Au milieu du cauchemar, le Christ se tient étrangement calme, concentré et grave, en retrait. Les yeux fermés, exclu du carnaval de haine et d’opprobre qui l’entoure, le visage serein, doux, du Christ est devenu invisible. Qui verra l’« Homme de douleurs » (Is 53, 3), effacé de tous ? Qui verra le Sauveur, sous les traits méprisés des « plus petits » (Mt 25, 45) ?

 

Sommes-nous à ce point traversés par des forces destructrices que nous ne nous contenterions pas d’exclure ceux qui n’occupent pas le haut du rang, mais nous acharnerions également à les effacer, à les « invisibiliser » ? Des initiatives redonnent pourtant la possibilité de reconnaitre la grandeur des « vies invisibles ».

 

656 personnes sont décédées dans la rue durant l’année écoulée.

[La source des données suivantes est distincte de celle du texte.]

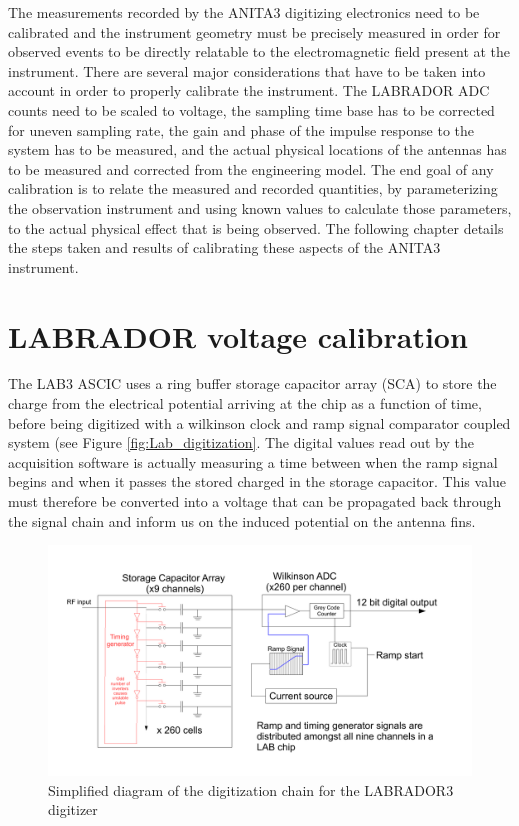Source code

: 	The measurements recorded by the ANITA3 digitizing electronics need to be calibrated and the instrument geometry must be precisely measured in order for observed events to be directly relatable to the electromagnetic field present at the instrument.  There are several major considerations that have to be taken into account in order to properly calibrate the instrument.  The LABRADOR ADC counts need to be scaled to voltage, the sampling time base has to be corrected for uneven sampling rate, the gain and phase of the impulse response to the system has to be measured, and the actual physical locations of the antennas has to be measured and corrected from the engineering model.  The end goal of any calibration is to relate the measured and recorded quantities, by parameterizing the observation instrument and using known values to calculate those parameters, to the actual physical effect that is being observed.  The following chapter details the steps taken and results of calibrating these aspects of the ANITA3 instrument.
	
	
\section{LABRADOR voltage calibration}
	
		The LAB3 ASCIC uses a ring buffer storage capacitor array (SCA) to store the charge from the electrical potential arriving at the chip as a function of time, before being digitized with a wilkinson clock and ramp signal comparator coupled system (see Figure \ref{fig:Lab_digitization}.  The digital values read out by the acquisition software is actually measuring a time between when the ramp signal begins and when it passes the stored charged in the storage capacitor.  This value must therefore be converted into a voltage that can be propagated back through the signal chain and inform us on the induced potential on the antenna fins.  

\begin{figure}
	\includegraphics[width=\textwidth]{figures/LAB_Digitization}
	\caption{Simplified diagram of the digitization chain for the LABRADOR3 digitizer}
	\label{fig:Lab_Digitization}
\end{figure}	
		
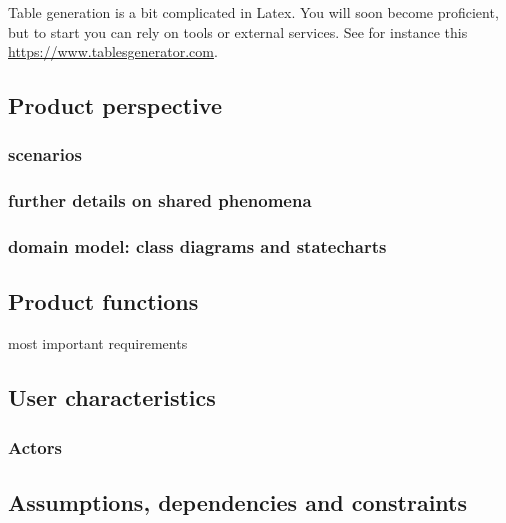 Table generation is a bit complicated in Latex. You will soon become proficient, but to start you can rely on tools or external services. See for instance this \href{https://www.tablesgenerator.com}{https://www.tablesgenerator.com}. 

\subsection{Product perspective}
\subsubsection{scenarios}
\subsubsection{further details on shared phenomena}
\subsubsection{domain model: class diagrams and statecharts}
\subsection{Product functions}
most important requirements
\subsection{User characteristics}
\subsubsection{Actors}
\subsection{Assumptions, dependencies and constraints}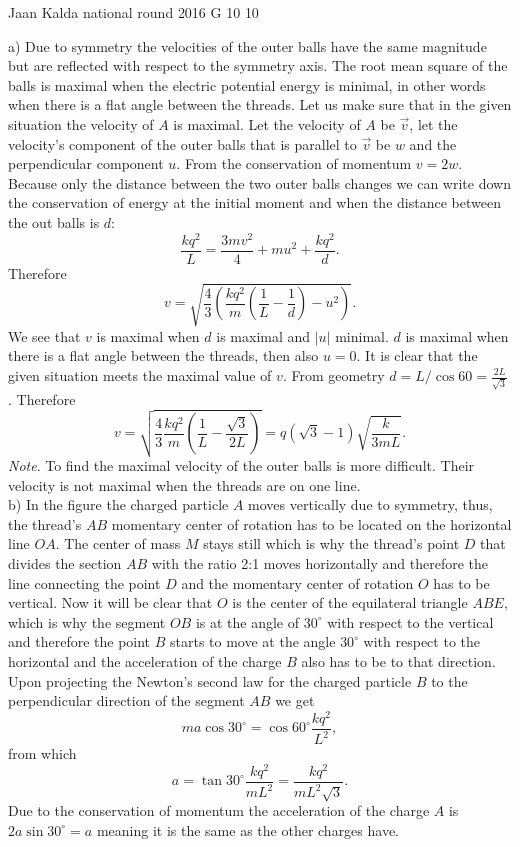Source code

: \documentclass[11pt]{article}
\begin{document}
{Jaan Kalda} %
{national round} %
{2016} %
{G 10} %
{10} %
{

\ifEngSolution
a) Due to symmetry the velocities of the outer balls have the same magnitude but are reflected with respect to the symmetry axis. The root mean square of the balls is maximal when the electric potential energy is minimal, in other words when there is a flat angle between the threads. Let us make sure that in the given situation the velocity of $A$ is maximal. Let the velocity of $A$ be $\vec v$, let the velocity’s component of the outer balls that is parallel to $\vec v$ be $w$ and the perpendicular component $u$. From the conservation of momentum $v = 2w$. Because only the distance between the two outer balls changes we can write down the conservation of energy at the initial moment and when the distance between the out balls is $d$:
\[
\frac{kq^2}{L} = \frac{3mv^2}{4} + mu^2 + \frac{kq^2}{d}.
\] 
Therefore
\[
v = \sqrt{\frac{4}{3}\left(\frac{kq^2}{m}\left(\frac{1}{L} - \frac{1}{d}\right) - u^2\right)}.
\] 
We see that $v$ is maximal when $d$ is maximal and $|u|$ minimal. $d$ is maximal when there is a flat angle between the threads, then also $u = 0$. It is clear that the given situation meets the maximal value of $v$. From geometry $d = L/\cos 60 = \frac{2L}{\sqrt 3}$. Therefore
\[
v = \sqrt{\frac{4}{3}\frac{kq^2}{m}\left(\frac{1}{L}-\frac{\sqrt{3}}{2L}\right)} = q\left(\sqrt{3} - 1\right)\sqrt{\frac{k}{3mL}}.
\] 
\emph{Note}. To find the maximal velocity of the outer balls is more difficult. Their velocity is not maximal when the threads are on one line.\\
b) In the figure the charged particle $A$ moves vertically due to symmetry, thus, the thread’s $AB$ momentary center of rotation has to be located on the horizontal line $OA$. The center of mass $M$ stays still which is why the thread’s point $D$ that divides the section $AB$ with the ratio 2:1 moves horizontally and therefore the line connecting the point $D$ and the momentary center of rotation $O$ has to be vertical. Now it will be clear that $O$ is the center of the equilateral triangle $ABE$, which is why the segment $OB$ is at the angle of $30^\circ$ with respect to the vertical and therefore the point $B$ starts to move at the angle $30^\circ$ with respect to the horizontal and the acceleration of the charge $B$ also has to be to that direction. Upon projecting the Newton’s second law for the charged particle $B$ to the perpendicular direction of the segment $AB$ we get
$$ma\cos 30^\circ=\cos 60^\circ  \frac{kq^2}{L^2},$$ 
from which 
$$a=\tan 30^\circ \frac{kq^2}{mL^2}=\frac{kq^2}{mL^2\sqrt 3}.$$ 
Due to the conservation of momentum the acceleration of the charge $A$ is $2a\sin30^\circ=a$ meaning it is the same as the other charges have.
\fi
}
\end{document}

Elles avaient 48 ans en moyenne, dont 68 femmes, 10 personnes de plus de 80 ans, et 10 enfants de moins de 4 ans. Raconter leurs parcours, publier leurs prénoms, leur rendre hommage, c’est ce qu’a fait le « Collectif Les Morts de la rue » ce mardi 19 mars – pour que chacun soit quelqu’un.

 

Près de 300 personnes précaires, invités précaires et bénévoles de la Soupe et de la Pointe Saint-Eustache, participeront, le lundi 25 mars, au spectacle « Luminiscence » qui se joue chaque soir depuis le mois de février dans notre église – pour que chacun prenne part au carnaval de lumière.